## RECORD EXCERPTS
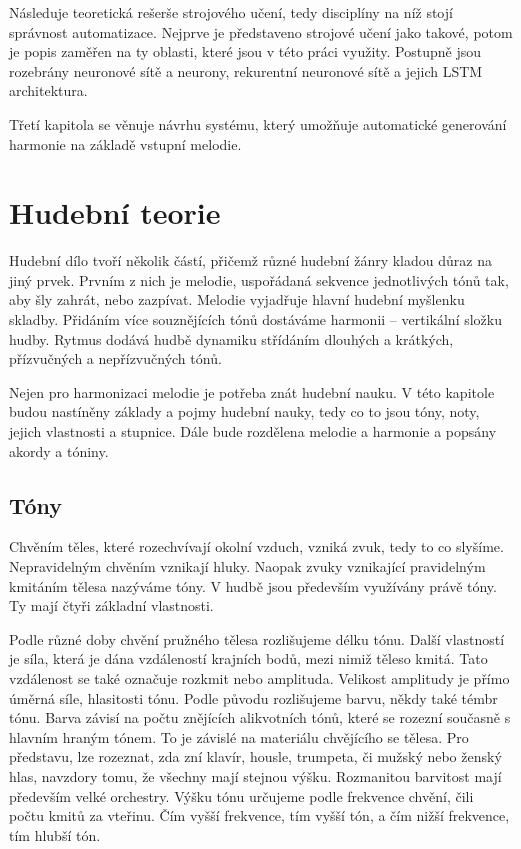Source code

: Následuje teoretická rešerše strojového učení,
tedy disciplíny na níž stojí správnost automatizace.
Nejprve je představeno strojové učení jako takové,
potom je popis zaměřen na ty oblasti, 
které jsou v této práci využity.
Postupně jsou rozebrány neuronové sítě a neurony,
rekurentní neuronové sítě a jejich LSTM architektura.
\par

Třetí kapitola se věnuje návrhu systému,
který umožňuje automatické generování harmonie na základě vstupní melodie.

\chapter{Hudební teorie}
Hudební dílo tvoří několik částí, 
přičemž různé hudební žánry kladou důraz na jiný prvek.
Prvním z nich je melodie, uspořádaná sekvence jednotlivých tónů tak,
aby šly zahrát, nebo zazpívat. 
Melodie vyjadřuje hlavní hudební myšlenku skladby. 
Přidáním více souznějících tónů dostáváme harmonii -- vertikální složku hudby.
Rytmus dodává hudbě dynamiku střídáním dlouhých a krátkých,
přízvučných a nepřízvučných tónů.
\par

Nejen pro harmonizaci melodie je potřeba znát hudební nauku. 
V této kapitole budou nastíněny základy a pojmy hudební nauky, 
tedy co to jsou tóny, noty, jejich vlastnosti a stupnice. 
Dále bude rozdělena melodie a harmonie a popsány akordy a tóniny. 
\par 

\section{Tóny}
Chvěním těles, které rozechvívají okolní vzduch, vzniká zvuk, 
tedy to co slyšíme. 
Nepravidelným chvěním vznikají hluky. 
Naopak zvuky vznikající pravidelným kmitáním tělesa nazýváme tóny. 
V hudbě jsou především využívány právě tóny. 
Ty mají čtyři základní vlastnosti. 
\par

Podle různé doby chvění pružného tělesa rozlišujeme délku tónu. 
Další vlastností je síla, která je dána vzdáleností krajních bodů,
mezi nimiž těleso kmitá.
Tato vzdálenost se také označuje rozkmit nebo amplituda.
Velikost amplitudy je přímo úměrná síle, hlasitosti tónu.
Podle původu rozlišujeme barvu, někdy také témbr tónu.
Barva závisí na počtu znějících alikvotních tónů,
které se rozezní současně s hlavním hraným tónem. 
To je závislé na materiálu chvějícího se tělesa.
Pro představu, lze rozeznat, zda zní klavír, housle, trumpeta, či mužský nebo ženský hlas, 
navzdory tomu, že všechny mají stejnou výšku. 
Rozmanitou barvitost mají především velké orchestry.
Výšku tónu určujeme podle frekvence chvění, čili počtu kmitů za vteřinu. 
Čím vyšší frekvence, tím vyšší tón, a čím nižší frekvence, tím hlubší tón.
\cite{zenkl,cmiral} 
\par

---

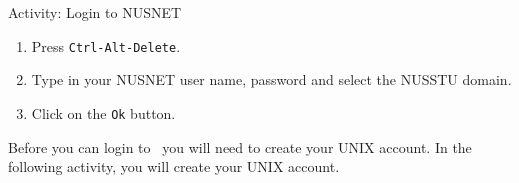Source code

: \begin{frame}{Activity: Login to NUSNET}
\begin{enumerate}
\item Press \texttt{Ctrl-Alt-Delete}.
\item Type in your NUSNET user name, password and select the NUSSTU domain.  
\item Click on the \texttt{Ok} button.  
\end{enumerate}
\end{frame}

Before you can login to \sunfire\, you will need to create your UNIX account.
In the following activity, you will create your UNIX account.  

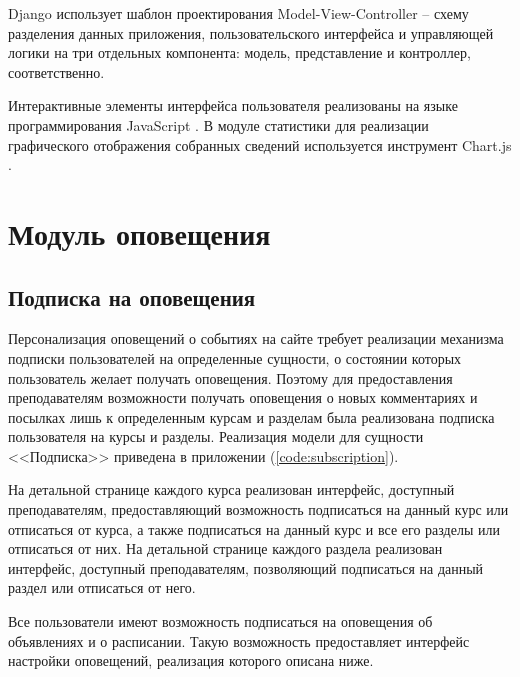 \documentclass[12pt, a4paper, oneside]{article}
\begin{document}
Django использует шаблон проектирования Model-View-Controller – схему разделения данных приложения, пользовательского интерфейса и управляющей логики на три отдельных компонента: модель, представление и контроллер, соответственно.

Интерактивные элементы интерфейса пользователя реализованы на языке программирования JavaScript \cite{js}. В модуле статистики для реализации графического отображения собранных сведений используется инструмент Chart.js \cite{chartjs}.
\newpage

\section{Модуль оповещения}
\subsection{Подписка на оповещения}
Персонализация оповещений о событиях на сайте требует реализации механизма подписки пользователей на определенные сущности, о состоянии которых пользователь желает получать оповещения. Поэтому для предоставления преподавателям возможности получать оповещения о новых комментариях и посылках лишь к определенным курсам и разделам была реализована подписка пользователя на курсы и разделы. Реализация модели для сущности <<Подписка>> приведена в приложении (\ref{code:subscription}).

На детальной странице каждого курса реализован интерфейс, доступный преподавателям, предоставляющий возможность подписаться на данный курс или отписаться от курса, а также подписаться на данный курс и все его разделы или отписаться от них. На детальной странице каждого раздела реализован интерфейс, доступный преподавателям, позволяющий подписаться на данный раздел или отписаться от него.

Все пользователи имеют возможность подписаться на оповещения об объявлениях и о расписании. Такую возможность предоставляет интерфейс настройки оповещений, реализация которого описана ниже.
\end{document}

## BRIEF
Among the lines above, which ones include the word "různé"? Copy them.

## FINAL ANSWER
přičemž různé hudební žánry kladou důraz na jiný prvek.
Podle různé doby chvění pružného tělesa rozlišujeme délku tónu. 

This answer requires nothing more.